▶ _REQUIREMENT_
In the data below, which lines hold the word "placeholder"? Copy them.
PROVIDED MATERIAL Block Start
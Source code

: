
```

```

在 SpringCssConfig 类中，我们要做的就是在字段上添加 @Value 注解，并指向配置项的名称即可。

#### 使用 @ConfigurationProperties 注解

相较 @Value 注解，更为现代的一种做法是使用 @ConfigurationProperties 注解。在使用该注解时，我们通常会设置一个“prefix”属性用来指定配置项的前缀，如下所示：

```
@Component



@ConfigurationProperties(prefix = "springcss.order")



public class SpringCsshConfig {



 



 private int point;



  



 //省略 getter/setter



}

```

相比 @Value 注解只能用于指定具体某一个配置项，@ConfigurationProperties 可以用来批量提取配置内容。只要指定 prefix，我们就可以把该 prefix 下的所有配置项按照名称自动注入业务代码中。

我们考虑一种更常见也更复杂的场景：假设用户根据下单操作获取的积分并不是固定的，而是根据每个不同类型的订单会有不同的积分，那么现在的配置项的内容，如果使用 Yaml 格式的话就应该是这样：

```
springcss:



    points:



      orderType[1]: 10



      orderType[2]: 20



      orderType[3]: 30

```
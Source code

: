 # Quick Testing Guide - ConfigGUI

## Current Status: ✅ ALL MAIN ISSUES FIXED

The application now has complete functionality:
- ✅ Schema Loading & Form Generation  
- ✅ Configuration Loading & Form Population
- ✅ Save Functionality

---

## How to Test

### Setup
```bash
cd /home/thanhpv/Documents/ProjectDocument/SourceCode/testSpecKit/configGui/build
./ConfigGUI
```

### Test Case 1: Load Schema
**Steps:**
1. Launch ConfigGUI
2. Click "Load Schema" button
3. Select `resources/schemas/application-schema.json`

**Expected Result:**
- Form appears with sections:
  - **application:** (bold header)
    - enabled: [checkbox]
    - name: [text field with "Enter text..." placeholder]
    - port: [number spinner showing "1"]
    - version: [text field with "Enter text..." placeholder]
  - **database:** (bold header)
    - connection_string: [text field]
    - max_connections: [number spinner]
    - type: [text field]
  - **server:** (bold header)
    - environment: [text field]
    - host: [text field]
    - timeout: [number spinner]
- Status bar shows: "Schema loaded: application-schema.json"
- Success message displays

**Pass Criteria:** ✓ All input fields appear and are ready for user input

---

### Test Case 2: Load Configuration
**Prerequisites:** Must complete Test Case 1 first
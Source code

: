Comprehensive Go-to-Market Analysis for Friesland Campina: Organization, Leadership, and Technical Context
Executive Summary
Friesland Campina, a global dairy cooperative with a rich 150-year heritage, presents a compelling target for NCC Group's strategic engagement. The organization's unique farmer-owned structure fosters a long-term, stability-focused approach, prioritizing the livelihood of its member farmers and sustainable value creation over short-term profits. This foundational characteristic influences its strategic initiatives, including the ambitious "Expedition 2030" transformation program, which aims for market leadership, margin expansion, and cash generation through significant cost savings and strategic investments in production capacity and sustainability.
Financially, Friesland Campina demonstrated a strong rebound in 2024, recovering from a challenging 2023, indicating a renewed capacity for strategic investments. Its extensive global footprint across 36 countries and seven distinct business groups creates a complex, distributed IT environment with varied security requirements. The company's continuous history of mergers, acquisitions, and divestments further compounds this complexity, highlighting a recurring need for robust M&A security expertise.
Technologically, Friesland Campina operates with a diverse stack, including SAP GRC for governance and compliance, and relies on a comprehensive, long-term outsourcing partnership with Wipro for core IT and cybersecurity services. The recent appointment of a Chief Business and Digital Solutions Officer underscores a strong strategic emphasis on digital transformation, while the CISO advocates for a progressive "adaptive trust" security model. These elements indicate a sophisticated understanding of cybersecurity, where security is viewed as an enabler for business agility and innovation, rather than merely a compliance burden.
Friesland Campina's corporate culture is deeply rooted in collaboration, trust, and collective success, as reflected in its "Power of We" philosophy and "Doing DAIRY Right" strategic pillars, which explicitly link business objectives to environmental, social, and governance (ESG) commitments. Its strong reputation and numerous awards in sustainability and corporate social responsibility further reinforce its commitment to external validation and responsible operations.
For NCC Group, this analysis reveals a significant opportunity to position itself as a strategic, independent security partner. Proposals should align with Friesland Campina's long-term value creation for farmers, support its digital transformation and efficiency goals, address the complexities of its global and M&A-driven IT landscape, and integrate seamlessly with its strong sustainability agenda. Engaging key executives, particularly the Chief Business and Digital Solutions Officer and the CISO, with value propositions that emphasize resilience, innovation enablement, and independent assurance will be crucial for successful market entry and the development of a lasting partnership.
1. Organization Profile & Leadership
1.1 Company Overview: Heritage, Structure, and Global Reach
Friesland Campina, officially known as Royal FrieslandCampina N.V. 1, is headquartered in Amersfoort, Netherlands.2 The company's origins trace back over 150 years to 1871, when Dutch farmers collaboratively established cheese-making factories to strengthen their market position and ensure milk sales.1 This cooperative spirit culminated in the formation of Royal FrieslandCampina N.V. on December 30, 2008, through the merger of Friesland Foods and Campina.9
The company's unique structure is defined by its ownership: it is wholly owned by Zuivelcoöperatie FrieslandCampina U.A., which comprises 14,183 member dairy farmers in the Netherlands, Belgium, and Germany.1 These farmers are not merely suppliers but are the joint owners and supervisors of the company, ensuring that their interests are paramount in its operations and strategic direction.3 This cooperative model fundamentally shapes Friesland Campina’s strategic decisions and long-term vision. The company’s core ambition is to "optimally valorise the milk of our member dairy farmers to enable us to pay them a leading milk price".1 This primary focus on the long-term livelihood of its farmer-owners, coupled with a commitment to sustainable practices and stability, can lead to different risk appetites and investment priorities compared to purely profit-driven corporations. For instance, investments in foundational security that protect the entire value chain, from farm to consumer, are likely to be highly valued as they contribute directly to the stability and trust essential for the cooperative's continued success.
PROVIDED MATERIAL Block End
▶ _TASK RESULT_
    - name: [text field with "Enter text..." placeholder]
    - version: [text field with "Enter text..." placeholder]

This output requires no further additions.